Run docker-compose up -d and visit http://localhost:16686 (Jaeger), http://localhost:9090 (Prometheus), and http://localhost:3000 (Grafana).

Distributed Tracing

Distributed tracing follows a request across service boundaries. Each operation creates a span. Spans nest into a trace. You see the entire waterfall: HTTP handler → database query → external API call → background job.

Create an ActivitySource

.NET uses Activity for tracing. Create an ActivitySource for your service. Start activities (spans) for important operations. OpenTelemetry instruments ASP.NET Core, HttpClient, and EF Core automatically, but custom spans capture business logic.

ActivitySource Setup
using System.Diagnostics;

public class OrderService
{
    private static readonly ActivitySource ActivitySource =
        new("DotNetGuide.Orders", "1.0.0");

    public async Task CreateOrderAsync(CreateOrderRequest request)
    {
        // Start a custom span
        using var activity = ActivitySource.StartActivity("OrderService.CreateOrder");

        // Add attributes (key-value pairs)
        activity?.SetTag("order.customer_id", request.CustomerId);
        activity?.SetTag("order.total", request.Total);

        // Simulate order creation
        var order = new Order
        {
            Id = Guid.NewGuid(),
            CustomerId = request.CustomerId,
            Total = request.Total,
            CreatedAt = DateTime.UtcNow
        };

        // Record an event (milestone within the span)
        activity?.AddEvent(new ActivityEvent("Order validated"));

        await Task.Delay(50); // Simulate work

        activity?.AddEvent(new ActivityEvent("Order persisted"));

        return order;
    }
}

// Register the ActivitySource with OpenTelemetry
builder.Services.AddOpenTelemetry()
    .WithTracing(tracing => tracing
        .AddSource("DotNetGuide.Orders") // Required to capture custom spans
        .AddAspNetCoreInstrumentation()
        .AddHttpClientInstrumentation()
        .AddOtlpExporter());
	

Span Links and Baggage

Span links connect traces that aren't parent-child.
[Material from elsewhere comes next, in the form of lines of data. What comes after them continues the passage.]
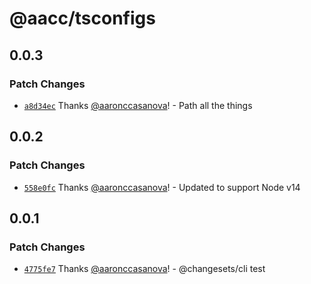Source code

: # @aacc/tsconfigs

## 0.0.3

### Patch Changes

- [`a8d34ec`](https://github.com/aaronccasanova/aacc/commit/a8d34ece3d0b6d81fa44ac3f60271f982ca5aa72)
  Thanks [@aaronccasanova](https://github.com/aaronccasanova)! - Path all the
  things

## 0.0.2

### Patch Changes

- [`558e0fc`](https://github.com/aaronccasanova/aacc/commit/558e0fc3a2c9d19010e14e7764ba83552b5f37c1)
  Thanks [@aaronccasanova](https://github.com/aaronccasanova)! - Updated to
  support Node v14

## 0.0.1

### Patch Changes

- [`4775fe7`](https://github.com/aaronccasanova/aacc/commit/4775fe7d9e9983abf3a67aa667f5c4ba1d33454f)
  Thanks [@aaronccasanova](https://github.com/aaronccasanova)! - @changesets/cli
  test
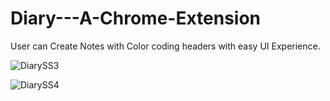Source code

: # Diary---A-Chrome-Extension
User can Create Notes with Color coding headers with easy UI Experience.

![DiarySS3](https://user-images.githubusercontent.com/50762218/172330553-b6278483-cce7-492f-a038-eb5e2f43b641.png)

![DiarySS4](https://user-images.githubusercontent.com/50762218/172330575-e30bef4b-88c2-44df-abe0-75db780df706.png)
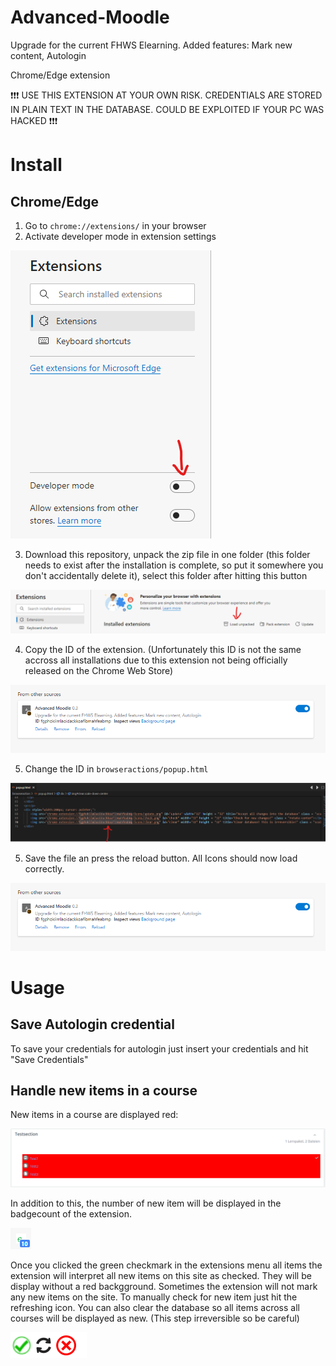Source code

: # Advanced-Moodle
Upgrade for the current FHWS Elearning. Added features: Mark new content, Autologin

Chrome/Edge extension

:exclamation::exclamation::exclamation: USE THIS EXTENSION AT YOUR OWN RISK. CREDENTIALS ARE STORED IN PLAIN TEXT IN THE DATABASE. COULD BE EXPLOITED IF YOUR PC WAS HACKED :exclamation::exclamation::exclamation:

# Install
## Chrome/Edge
1. Go to `chrome://extensions/` in your browser
2. Activate developer mode in extension settings

![Developermode][logo]


3. Download this repository, unpack the zip file in one folder (this folder needs to exist after the installation is complete, so put it somewhere you don't accidentally delete it), select this folder after hitting this button

![Load unpacked][logo2]


4. Copy the ID of the extension. (Unfortunately this ID is not the same accross all installations due to this extension not being officially released on the Chrome Web Store)

![Copy ID][logo3]

5. Change the ID in `browseractions/popup.html`

![Change ID][logo4]

5. Save the file an press the reload button. All Icons should now load correctly.

![Done][logo3]

[logo]: https://raw.githubusercontent.com/tomole444/Advanced-Moodle/main/screenshots/installation/activate%20developer%20mode.png "Developermode"
[logo2]: https://raw.githubusercontent.com/tomole444/Advanced-Moodle/main/screenshots/installation/load%20unpacked%20extension.png "Load unpacked"
[logo3]: https://raw.githubusercontent.com/tomole444/Advanced-Moodle/main/screenshots/installation/done.png "Copy ID"
[logo4]: https://raw.githubusercontent.com/tomole444/Advanced-Moodle/main/screenshots/installation/Alter%20ID.png "Alter ID"
# Usage
## Save Autologin credential
To save your credentials for autologin just insert your credentials and hit "Save Credentials"
## Handle new items in a course
New items in a course are displayed red:

![Red][usage1]

In addition to this, the number of new item will be displayed in the badgecount of the extension.

![Badgecount][usage2]

Once you clicked the green checkmark in the extensions menu all items the extension will interpret all new items on this site as checked. They will be display without a red backgground.
Sometimes the extension will not mark any new items on the site. To manually check for new item just hit the refreshing icon.
You can also clear the database so all items across all courses will be displayed as new. (This step irreversible so be careful)

![Menu][usage3]

[usage1]: https://raw.githubusercontent.com/tomole444/Advanced-Moodle/main/screenshots/usage/new%20items.png "Red items"
[usage2]: https://raw.githubusercontent.com/tomole444/Advanced-Moodle/main/screenshots/usage/badge%20count.png "Badge Count"
[usage3]: https://raw.githubusercontent.com/tomole444/Advanced-Moodle/main/screenshots/usage/menuitems.png "Menu"
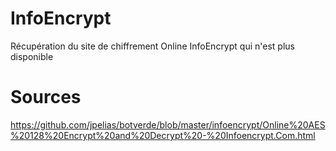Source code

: # InfoEncrypt
Récupération du site de chiffrement Online InfoEncrypt qui n'est plus disponible




# Sources

https://github.com/jpelias/botverde/blob/master/infoencrypt/Online%20AES%20128%20Encrypt%20and%20Decrypt%20-%20Infoencrypt.Com.html
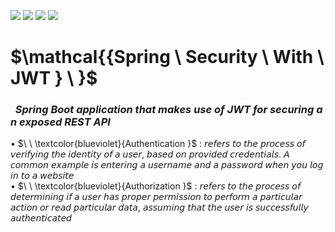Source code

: ![](https://img.shields.io/badge/Spring_boot_3-blueviolet?style=for-the-badge)
![](https://img.shields.io/badge/Spring_Security_6-blueviolet?style=for-the-badge)
![](https://img.shields.io/badge/Java_17-yellow?style=for-the-badge)
![](https://img.shields.io/badge/Json_web_token-blue?style=for-the-badge)
# $\mathcal{{Spring \ Security \ With \ JWT } \ \}$
### $\ \ {Spring \ Boot \ application \ that \ makes \ use \ of \ JWT \ for \ securing \ an \ exposed \ REST \ API \ }$ 




• $\ \ \textcolor{blueviolet}{Authentication }$ : 𝘳𝘦𝘧𝘦𝘳𝘴 𝘵𝘰 𝘵𝘩𝘦 𝘱𝘳𝘰𝘤𝘦𝘴𝘴 𝘰𝘧 𝘷𝘦𝘳𝘪𝘧𝘺𝘪𝘯𝘨 𝘵𝘩𝘦 𝘪𝘥𝘦𝘯𝘵𝘪𝘵𝘺 𝘰𝘧 𝘢 𝘶𝘴𝘦𝘳, 𝘣𝘢𝘴𝘦𝘥 𝘰𝘯 𝘱𝘳𝘰𝘷𝘪𝘥𝘦𝘥 𝘤𝘳𝘦𝘥𝘦𝘯𝘵𝘪𝘢𝘭𝘴. 𝘈 𝘤𝘰𝘮𝘮𝘰𝘯 𝘦𝘹𝘢𝘮𝘱𝘭𝘦 𝘪𝘴 𝘦𝘯𝘵𝘦𝘳𝘪𝘯𝘨 𝘢 𝘶𝘴𝘦𝘳𝘯𝘢𝘮𝘦 𝘢𝘯𝘥 𝘢 𝘱𝘢𝘴𝘴𝘸𝘰𝘳𝘥 𝘸𝘩𝘦𝘯 𝘺𝘰𝘶 𝘭𝘰𝘨 𝘪𝘯 𝘵𝘰 𝘢 𝘸𝘦𝘣𝘴𝘪𝘵𝘦  
• $\ \ \textcolor{blueviolet}{Authorization  }$  : 𝘳𝘦𝘧𝘦𝘳𝘴 𝘵𝘰 𝘵𝘩𝘦 𝘱𝘳𝘰𝘤𝘦𝘴𝘴 𝘰𝘧 𝘥𝘦𝘵𝘦𝘳𝘮𝘪𝘯𝘪𝘯𝘨 𝘪𝘧 𝘢 𝘶𝘴𝘦𝘳 𝘩𝘢𝘴 𝘱𝘳𝘰𝘱𝘦𝘳 𝘱𝘦𝘳𝘮𝘪𝘴𝘴𝘪𝘰𝘯 𝘵𝘰 𝘱𝘦𝘳𝘧𝘰𝘳𝘮 𝘢 𝘱𝘢𝘳𝘵𝘪𝘤𝘶𝘭𝘢𝘳 𝘢𝘤𝘵𝘪𝘰𝘯 𝘰𝘳 𝘳𝘦𝘢𝘥 𝘱𝘢𝘳𝘵𝘪𝘤𝘶𝘭𝘢𝘳 𝘥𝘢𝘵𝘢, 𝘢𝘴𝘴𝘶𝘮𝘪𝘯𝘨 𝘵𝘩𝘢𝘵 𝘵𝘩𝘦 𝘶𝘴𝘦𝘳 𝘪𝘴 𝘴𝘶𝘤𝘤𝘦𝘴𝘴𝘧𝘶𝘭𝘭𝘺 𝘢𝘶𝘵𝘩𝘦𝘯𝘵𝘪𝘤𝘢𝘵𝘦𝘥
Example: An HTTP request creates an order, then enqueues background work. The background span links to the request span. Baggage propagates cross-cutting keys (like tenantId) across services without adding them to every span.

Links and Baggage
using System.Diagnostics;

// Add baggage in the HTTP handler
app.MapPost("/orders", async (CreateOrderRequest req) =>
{
    using var activity = ActivitySource.StartActivity("POST /orders");

    // Set baggage (propagates to all child spans)
    Baggage.SetBaggage("tenant.id", req.TenantId);
    Baggage.SetBaggage("user.id", req.UserId);

    var order = await orderService.CreateOrderAsync(req);

    // Enqueue background work
    await backgroundQueue.EnqueueAsync(order.Id);

    return Results.Created($"/orders/{order.Id}", order);
});

// Background worker creates a linked span
public async Task ProcessOrderAsync(Guid orderId, ActivityContext parentContext)
{
    // Create a span linked to the original request
    var links = new[] { new ActivityLink(parentContext) };
    using var activity = ActivitySource.StartActivity(
        "ProcessOrder",
        ActivityKind.Internal,
        parentContext: default,
        links: links);

    // Baggage is still accessible
    var tenantId = Baggage.GetBaggage("tenant.id");
    activity?.SetTag("tenant.id", tenantId);

    // Process order...
}

Links show non-hierarchical relationships. Baggage avoids repeating the same attributes on every span. Use baggage sparingly—it travels with every trace context.

HTTP & DB Instrumentation

OpenTelemetry auto-instruments ASP.NET Core, HttpClient, and EF Core. You get spans for every HTTP request, database query, and outgoing HTTP call. No manual code required. Just register the instrumentation libraries.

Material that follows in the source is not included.